Example for an observation of a faint extended source

As an example for a faint extended X-ray source one might consider observing a cluster of galaxies, at relatively low redshift, z. Input of standard information (target name, catalogued position etc.) in XRPS is trivial. Other input parameters require some more thought:

Choice of prime instrument

There might be a cooling flow at the centre. If moderate resolution spectroscopy is most important for the proposed science, the observer might want it to be imaged in the 'aim point' of the EPIC pn camera. Alternatively, if high-resolution spectroscopy is intended, (s)he may want to centre it on the RGS-1 instrument (which is the RGS unit with the highest energy resolution).

Science mode of the prime instrument

If the source is weak, all EPIC cameras can be assumed to have no problems with photon pile-up. In that case, they can all be used in the standard FULL WINDOW imaging mode. RGS could be used in its standard SPECTROSCOPY mode.

Total integration time requirement

Based on PIMMS observers can convert ROSAT, ASCA or other known flux and band data (if known) into the XMM band (0.1-15 keV), and enter these, together with, e.g., X-ray spectral model = Raymond-Smith, kT = 6 keV, N(H) = 3e20 cm^-2 and the lower and upper limit of the energy band over which the X-ray flux was observed into XRPS.

Length of observation vs. visibility constraints

Users must check that the requested observation fits into a continuous visibility period of the XMM orbit, using the XMM Target Visibility Tool. In case the required total integration time is longer than the longest possible visibility window, the observation must be split into an adequate number of individual observations.

Pointing coordinates

Assuming that the cooling flow is located at the core of the cluster, no boresight coordinates need be entered and thus the target coordinates will automatically be propagated into the boresight fields. Otherwise, the boresight would be chosen to be directed towards the location of brightest/most important feature to be observed. The best data quality will be achieved in the aim point of the prime instrument.

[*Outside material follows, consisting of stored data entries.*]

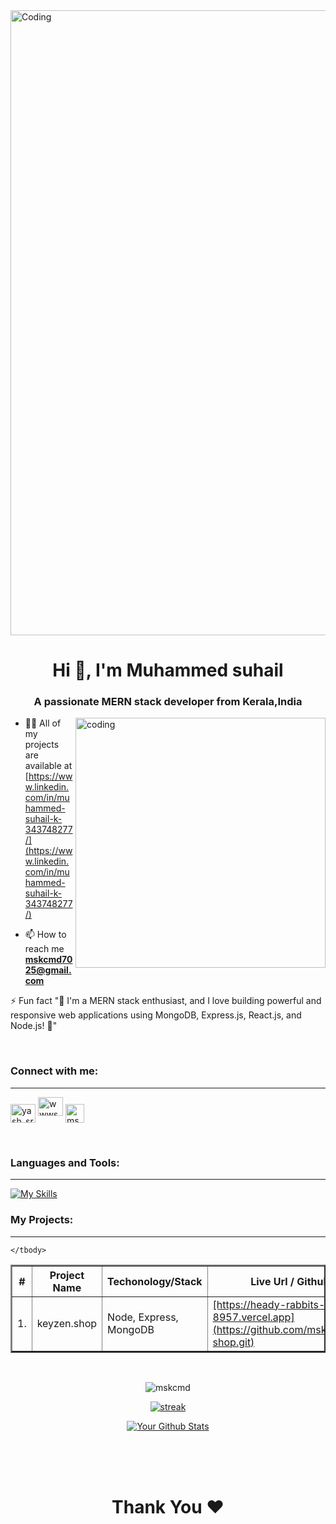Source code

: <img align="center" alt="Coding" width="1000" src="https://user-images.githubusercontent.com/74038190/241765440-80728820-e06b-4f96-9c9e-9df46f0cc0a5.gif">
<h1 align="center">Hi 👋, I'm Muhammed suhail </h1>
<h3 align="center">A passionate MERN stack developer from Kerala,India</h3>

<img align="right" alt="coding" width="400" src="https://media.tenor.com/YZPnGuPeZv8AAAAd/coding.gif">

- 👨‍💻 All of my projects are available at [https://www.linkedin.com/in/muhammed-suhail-k-343748277/](https://www.linkedin.com/in/muhammed-suhail-k-343748277/)

- 📫 How to reach me **mskcmd7025@gmail.com**

⚡ Fun fact "🚀 I'm a MERN stack enthusiast, and I love building powerful and responsive web applications using MongoDB, Express.js, React.js, and Node.js! 💙"

<br>
<h3 align="left">Connect with me:</h3>
<hr>
<p align="left">
<a href="https://www.linkedin.com/in/muhammed-suhail-k-343748277" target="_blank"><img align="center" src="https://raw.githubusercontent.com/rahuldkjain/github-profile-readme-generator/master/src/images/icons/Social/linked-in-alt.svg" alt="yash_srivastava" height="30" width="40" /></a>
  <a href="https://www.leetcode.com/wwwsuhail883" target="blank"><img src="https://raw.githubusercontent.com/rahuldkjain/github-profile-readme-generator/master/src/images/icons/Social/leet-code.svg" alt="wwwsuhail883" height="30" width="40" /></a>
<a href="mailto:mskcmd7025@gmail.com" target="_blank"><img align="center" src="https://mikindom.sirv.com/Images/gmail.png" alt="mskcmd7025" height="30" width="30" /></a>

</p>
<br>

<h3 align="left">Languages and Tools:</h3>
<hr>
  
[![My Skills](https://skillicons.dev/icons?i=javascript,nodejs,mongodb,express,typescript,react,html,css,tailwind,bootstrap,git,redux,aws,docker,figma,npm,postman,firebase,mysql,jquery)](https://github.com/arshadakl?tab=repositories)



<h3 align="left">My Projects:</h3>
<hr>
<table align="center" border="2">
   <thead>
        <tr>
            <th>#</th>
            <th>Project Name</th>
            <th>Techonology/Stack</th>
            <th>Live Url / Github Link</th>
        </tr>
    </thead>
      <tbody>
        <tr>
            <td>1.</td>
            <td>keyzen.shop</td>
            <td>Node, Express, MongoDB</td>
            <td><a href="https://github.com/mskcmd/keyzen-shop.git" target="_blank">[https://heady-rabbits-8957.vercel.app](https://github.com/mskcmd/keyzen-shop.git)</a></td>
        </tr>
       
    </tbody>

</table>

<br/>
<p align="center"><img align="center" src="https://github-readme-stats.vercel.app/api/top-langs?username=mskcmd&show_icons=true&locale=en&layout=compact&theme=react&hide_border=true&bg_color=0D1117" alt="mskcmd" /></p>

<p align="center">
    <a href="https://github.com/Yash-207/github-readme-streak-stats">
        <img title=":fire: Get streak stats for your profile at git.io/streak-stats" alt="streak" src="https://github-readme-streak-stats.herokuapp.com/?user=mskcmd&theme=black-ice&hide_border=true&stroke=0000&background=060A0CD0"/>
    </a>
</p>
<p align="center">
    <a href="https://github.com/Akshit3010/github-readme-stats"><img alt="Your Github Stats" src="https://github-readme-stats.vercel.app/api?username=mskcmd&show_icons=true&count_private=true&theme=react&hide_border=true&bg_color=0D1117" /></a>
</p>

<br/>

<br />

<br />

<h1 align="center"> Thank You ❤</h1>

Avoidance of nearby bright sources

Optical and X-ray catalogues should be searched for nearby bright sources which might lead to contamination of either the X-ray (e.g., RGS spectral overlaps) and/or optical/UV observations. If any such sources exist and must be avoided, this might lead to a position angle constraint (which in turn makes the observation ``fixed'' in time).

Science modes of the other instruments

The expected RGS count rates are lower than those for EPIC. There will thus be no need for fast readouts and RGS would be used in its standard SPECTROSCOPY mode.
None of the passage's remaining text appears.